Entries taken from a collection>
● ● ●
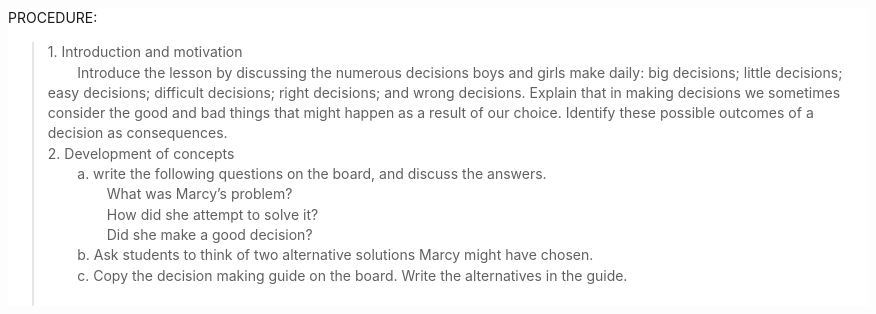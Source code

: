 </p>
<p>
PROCEDURE:
</p>
<blockquote>
<dl>
<dt>
1. Introduction and motivation
<dt>
<font color="#ffffff" style="visibility:hidden;">
____
</font>
Introduce the lesson by discussing the numerous decisions boys and girls make daily: big decisions; little decisions; easy decisions; difficult decisions; right decisions; and wrong decisions. Explain that in making decisions we sometimes consider the good and bad things that might happen as a result of our choice. Identify these possible outcomes of a decision as consequences.
<dt>
2. Development of concepts
<dt>
<font color="#ffffff" style="visibility:hidden;">
____
</font>
a. write the following questions on the board, and discuss the answers.
<dt>
<font color="#ffffff" style="visibility:hidden;">
____
</font>
<font color="#ffffff" style="visibility:hidden;">
____
</font>
What was Marcy’s problem?
<dt>
<font color="#ffffff" style="visibility:hidden;">
____
</font>
<font color="#ffffff" style="visibility:hidden;">
____
</font>
How did she attempt to solve it?
<dt>
<font color="#ffffff" style="visibility:hidden;">
____
</font>
<font color="#ffffff" style="visibility:hidden;">
____
</font>
Did she make a good decision?
<dt>
<font color="#ffffff" style="visibility:hidden;">
____
</font>
b. Ask students to think of two alternative solutions Marcy might have chosen.
<dt>
<font color="#ffffff" style="visibility:hidden;">
____
</font>
c. Copy the decision making guide on the board. Write the alternatives in the guide.
<dt>
<font color="#ffffff" style="visibility:hidden;">
____
</font>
● ● ●
TASK PROMPT>
Show all lines in the records above that hold "Marcy".

EXERCISE SOLUTION>
What was Marcy’s problem?
b. Ask students to think of two alternative solutions Marcy might have chosen.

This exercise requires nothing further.